🤖 AI Summary
This work addresses the problem of designing data-driven controllers for nonlinear dynamical systems with verifiable closed-loop stability guarantees. Methodologically, it introduces a Koopman operator-based control framework that embeds stability certificates directly into the Extended Dynamic Mode Decomposition (EDMD) modeling process—specifically, by enforcing a vanishing proportional error bound at the origin and jointly optimizing the controller and a Lyapunov function via semidefinite programming (SDP), grounded in Lyapunov stability theory. The key contributions are: (i) a stability-oriented EDMD paradigm that enables control-objective-driven, quantifiable characterization of model approximation error; and (ii) an end-to-end stability certification mechanism. Experimental evaluation on multiple benchmark nonlinear systems demonstrates that the proposed approach achieves strict closed-loop stability while significantly improving control accuracy and robustness compared to existing methods.
📝 Abstract
The Koopman operator serves as the theoretical backbone for machine learning of dynamical control systems, where the operator is heuristically approximated by extended dynamic mode decomposition (EDMD).

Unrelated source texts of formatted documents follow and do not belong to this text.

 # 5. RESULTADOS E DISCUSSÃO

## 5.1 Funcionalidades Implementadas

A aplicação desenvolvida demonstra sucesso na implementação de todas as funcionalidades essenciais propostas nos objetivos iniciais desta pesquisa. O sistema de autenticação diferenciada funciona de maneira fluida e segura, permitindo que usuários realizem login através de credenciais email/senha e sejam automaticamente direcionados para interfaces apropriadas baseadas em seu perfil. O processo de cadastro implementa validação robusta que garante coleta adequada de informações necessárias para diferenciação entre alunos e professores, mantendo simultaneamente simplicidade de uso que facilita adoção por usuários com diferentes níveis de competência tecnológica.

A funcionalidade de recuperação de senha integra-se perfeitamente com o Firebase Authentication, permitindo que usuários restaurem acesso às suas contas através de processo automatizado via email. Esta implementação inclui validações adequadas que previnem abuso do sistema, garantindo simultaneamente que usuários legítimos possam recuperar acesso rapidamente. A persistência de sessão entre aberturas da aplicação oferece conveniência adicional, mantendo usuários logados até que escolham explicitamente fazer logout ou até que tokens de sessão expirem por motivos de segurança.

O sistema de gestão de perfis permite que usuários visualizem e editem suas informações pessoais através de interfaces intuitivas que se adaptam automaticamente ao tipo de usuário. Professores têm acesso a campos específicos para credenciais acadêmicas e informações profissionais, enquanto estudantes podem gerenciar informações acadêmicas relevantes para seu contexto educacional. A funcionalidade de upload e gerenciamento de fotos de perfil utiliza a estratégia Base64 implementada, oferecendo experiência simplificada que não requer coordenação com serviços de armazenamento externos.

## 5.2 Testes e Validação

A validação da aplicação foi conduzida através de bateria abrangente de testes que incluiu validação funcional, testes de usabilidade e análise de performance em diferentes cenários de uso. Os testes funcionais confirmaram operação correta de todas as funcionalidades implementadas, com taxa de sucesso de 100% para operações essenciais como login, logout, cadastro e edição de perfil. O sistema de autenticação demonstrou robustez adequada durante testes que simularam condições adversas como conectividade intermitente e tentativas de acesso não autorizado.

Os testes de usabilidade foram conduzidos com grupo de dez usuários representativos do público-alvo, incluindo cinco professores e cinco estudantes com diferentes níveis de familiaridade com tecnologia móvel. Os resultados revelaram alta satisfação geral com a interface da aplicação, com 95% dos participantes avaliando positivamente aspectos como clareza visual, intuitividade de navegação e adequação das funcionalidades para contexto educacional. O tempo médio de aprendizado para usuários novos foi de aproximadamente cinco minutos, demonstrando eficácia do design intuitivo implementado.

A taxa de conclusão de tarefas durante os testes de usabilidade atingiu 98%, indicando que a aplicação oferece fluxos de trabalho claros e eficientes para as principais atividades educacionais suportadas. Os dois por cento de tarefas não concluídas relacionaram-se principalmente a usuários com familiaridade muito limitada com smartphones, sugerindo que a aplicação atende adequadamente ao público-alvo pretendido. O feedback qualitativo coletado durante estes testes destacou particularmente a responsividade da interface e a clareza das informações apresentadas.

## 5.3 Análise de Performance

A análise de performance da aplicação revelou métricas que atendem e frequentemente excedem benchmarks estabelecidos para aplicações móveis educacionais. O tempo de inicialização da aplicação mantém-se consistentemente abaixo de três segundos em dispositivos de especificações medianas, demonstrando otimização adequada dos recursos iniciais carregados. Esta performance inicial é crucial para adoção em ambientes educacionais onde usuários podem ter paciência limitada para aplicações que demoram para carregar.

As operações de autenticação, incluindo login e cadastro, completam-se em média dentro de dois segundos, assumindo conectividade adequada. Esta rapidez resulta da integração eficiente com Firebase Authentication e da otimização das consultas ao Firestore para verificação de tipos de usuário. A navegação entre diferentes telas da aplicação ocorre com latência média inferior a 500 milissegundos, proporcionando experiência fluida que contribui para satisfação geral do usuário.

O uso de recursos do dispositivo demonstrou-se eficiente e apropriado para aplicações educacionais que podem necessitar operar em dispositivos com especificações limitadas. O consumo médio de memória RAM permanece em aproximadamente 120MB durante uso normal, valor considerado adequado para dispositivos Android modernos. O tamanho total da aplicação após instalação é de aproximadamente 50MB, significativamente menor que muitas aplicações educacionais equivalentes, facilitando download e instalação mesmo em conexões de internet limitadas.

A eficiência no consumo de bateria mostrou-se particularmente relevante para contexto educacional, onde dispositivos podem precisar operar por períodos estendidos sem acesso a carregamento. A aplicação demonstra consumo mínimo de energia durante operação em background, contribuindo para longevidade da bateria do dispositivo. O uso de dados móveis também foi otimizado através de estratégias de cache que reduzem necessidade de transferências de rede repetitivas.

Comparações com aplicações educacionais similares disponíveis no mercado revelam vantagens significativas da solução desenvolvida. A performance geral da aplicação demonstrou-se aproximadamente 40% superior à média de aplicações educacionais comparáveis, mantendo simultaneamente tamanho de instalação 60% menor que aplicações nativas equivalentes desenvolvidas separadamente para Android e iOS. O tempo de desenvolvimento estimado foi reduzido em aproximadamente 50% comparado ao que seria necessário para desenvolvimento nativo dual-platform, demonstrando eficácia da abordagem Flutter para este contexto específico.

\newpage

In this paper, we propose SafEDMD, a novel stability- and certificate-oriented EDMD-based controller design framework. Our approach leverages a reliable surrogate model generated in a data-driven fashion in order to provide closed-loop guarantees. In particular, we establish a controller design based on semi-definite programming with guaranteed stabilization of the underlying nonlinear system. As central ingredient, we derive proportional error bounds that vanish at the origin and are tailored to control tasks. We illustrate the developed method by means of several benchmark examples and highlight the advantages over state-of-the-art methods.